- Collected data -
..............................
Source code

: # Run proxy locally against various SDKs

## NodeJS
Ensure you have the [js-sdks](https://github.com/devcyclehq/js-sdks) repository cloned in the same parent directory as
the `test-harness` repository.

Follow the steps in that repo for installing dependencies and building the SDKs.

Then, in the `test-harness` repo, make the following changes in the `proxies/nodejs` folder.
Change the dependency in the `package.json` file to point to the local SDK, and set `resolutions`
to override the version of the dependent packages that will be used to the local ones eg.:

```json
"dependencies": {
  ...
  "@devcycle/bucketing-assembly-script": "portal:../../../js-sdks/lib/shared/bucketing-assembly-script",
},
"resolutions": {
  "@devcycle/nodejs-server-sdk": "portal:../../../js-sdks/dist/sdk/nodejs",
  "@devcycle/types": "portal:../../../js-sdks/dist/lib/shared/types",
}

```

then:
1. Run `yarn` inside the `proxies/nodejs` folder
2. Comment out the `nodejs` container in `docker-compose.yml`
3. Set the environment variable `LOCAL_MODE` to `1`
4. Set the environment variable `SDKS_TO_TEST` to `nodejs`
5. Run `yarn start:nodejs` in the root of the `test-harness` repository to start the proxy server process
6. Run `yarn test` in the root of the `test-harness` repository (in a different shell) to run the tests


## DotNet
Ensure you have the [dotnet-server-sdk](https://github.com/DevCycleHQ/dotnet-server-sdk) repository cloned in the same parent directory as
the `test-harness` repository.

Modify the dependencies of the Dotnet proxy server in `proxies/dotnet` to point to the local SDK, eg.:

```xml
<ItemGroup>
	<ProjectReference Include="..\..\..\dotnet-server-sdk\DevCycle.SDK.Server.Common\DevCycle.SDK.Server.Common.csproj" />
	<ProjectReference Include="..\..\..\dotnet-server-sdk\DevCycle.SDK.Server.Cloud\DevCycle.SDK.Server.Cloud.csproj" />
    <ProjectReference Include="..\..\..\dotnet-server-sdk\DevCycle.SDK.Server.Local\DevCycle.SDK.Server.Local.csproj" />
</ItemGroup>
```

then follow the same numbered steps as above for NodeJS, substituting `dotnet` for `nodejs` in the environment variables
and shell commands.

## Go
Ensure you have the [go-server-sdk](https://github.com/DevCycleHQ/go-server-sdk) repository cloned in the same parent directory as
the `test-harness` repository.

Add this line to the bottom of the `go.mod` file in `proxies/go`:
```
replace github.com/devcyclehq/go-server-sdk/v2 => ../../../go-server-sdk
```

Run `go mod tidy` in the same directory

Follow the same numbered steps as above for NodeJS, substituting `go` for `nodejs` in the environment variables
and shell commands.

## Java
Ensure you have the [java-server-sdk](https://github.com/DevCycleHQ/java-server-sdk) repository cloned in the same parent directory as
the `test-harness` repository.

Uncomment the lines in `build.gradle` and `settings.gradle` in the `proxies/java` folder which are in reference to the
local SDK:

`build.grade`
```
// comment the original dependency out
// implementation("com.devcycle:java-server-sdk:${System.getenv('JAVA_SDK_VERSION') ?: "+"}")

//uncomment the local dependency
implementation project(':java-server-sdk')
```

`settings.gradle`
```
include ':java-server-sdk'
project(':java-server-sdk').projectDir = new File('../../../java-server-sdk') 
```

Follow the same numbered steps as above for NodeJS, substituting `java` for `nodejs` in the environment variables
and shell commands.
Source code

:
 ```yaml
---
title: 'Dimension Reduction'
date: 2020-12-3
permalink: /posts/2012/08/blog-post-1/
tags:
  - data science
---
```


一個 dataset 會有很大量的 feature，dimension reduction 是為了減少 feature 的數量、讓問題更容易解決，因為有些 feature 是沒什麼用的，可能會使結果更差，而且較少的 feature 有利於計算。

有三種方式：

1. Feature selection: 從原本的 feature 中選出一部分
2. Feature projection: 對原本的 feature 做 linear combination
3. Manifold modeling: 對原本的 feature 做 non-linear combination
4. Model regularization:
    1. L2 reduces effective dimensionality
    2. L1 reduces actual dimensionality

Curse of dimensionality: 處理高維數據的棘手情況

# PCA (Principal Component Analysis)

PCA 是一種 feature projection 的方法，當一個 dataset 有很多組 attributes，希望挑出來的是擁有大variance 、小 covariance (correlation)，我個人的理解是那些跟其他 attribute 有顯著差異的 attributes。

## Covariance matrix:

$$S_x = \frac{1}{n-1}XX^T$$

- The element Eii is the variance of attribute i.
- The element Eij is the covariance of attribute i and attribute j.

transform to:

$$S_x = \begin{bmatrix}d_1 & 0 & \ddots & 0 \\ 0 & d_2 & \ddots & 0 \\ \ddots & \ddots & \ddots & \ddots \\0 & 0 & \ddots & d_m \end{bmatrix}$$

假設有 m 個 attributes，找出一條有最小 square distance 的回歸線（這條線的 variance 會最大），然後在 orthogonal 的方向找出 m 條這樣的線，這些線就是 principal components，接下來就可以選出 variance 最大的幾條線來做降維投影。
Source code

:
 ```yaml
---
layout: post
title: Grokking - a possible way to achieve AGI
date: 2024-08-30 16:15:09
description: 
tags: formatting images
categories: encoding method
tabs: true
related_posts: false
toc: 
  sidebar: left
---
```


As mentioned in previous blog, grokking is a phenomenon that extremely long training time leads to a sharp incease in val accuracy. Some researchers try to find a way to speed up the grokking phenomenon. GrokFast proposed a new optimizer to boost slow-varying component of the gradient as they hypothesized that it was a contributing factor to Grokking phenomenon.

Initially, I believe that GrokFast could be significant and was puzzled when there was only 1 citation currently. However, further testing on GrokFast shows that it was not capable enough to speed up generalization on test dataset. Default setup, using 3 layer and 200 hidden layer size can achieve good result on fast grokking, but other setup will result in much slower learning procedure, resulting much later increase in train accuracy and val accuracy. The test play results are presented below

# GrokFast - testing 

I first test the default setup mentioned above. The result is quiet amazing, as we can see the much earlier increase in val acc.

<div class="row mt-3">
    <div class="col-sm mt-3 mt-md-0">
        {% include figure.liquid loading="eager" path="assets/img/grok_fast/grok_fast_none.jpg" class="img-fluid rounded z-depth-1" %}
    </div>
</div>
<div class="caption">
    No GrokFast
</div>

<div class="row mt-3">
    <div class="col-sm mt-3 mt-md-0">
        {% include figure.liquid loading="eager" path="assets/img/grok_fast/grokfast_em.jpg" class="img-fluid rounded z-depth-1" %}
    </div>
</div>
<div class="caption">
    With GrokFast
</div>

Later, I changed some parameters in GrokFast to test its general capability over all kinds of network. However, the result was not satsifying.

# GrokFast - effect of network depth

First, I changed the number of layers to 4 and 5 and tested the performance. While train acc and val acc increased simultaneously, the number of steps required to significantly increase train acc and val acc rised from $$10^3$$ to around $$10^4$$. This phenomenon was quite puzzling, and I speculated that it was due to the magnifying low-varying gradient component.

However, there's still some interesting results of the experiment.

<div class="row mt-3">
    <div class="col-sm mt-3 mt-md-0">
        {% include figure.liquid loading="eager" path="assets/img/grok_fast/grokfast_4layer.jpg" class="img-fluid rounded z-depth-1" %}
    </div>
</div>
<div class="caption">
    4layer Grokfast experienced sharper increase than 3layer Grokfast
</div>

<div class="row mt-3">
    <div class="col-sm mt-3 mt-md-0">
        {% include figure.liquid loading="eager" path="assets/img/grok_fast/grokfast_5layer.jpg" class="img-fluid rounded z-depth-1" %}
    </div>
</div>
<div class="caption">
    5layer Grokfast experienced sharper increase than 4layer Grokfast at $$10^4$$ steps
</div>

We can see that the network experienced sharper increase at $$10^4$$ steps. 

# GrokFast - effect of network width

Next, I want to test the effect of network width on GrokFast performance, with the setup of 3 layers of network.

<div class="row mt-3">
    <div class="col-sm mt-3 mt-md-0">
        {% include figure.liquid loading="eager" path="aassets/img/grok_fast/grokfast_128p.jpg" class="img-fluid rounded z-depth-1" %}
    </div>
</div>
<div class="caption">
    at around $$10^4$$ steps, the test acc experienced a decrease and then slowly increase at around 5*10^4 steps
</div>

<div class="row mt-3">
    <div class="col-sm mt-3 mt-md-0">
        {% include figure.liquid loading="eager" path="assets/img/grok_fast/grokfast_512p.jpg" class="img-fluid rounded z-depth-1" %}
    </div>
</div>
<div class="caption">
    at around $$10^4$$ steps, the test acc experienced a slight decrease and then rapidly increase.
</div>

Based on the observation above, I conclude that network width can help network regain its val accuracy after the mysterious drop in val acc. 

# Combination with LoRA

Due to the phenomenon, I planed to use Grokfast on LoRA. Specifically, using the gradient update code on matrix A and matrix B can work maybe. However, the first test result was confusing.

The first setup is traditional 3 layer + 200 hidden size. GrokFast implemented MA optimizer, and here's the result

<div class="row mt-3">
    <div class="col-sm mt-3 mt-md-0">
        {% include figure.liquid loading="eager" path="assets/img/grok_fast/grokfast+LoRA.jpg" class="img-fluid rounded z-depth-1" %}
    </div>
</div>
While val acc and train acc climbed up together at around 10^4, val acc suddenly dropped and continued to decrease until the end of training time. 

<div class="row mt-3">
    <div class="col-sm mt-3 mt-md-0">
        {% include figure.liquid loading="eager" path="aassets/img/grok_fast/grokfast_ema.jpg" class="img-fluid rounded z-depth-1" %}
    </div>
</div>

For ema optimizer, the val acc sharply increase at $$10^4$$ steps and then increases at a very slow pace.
..............................
- Work to complete -
Wherever the string "dimensionality" appears in a line of the records above, copy that line.

- Result for this exercise -
    1. L2 reduces effective dimensionality
    2. L1 reduces actual dimensionality
Curse of dimensionality: 處理高維數據的棘手情況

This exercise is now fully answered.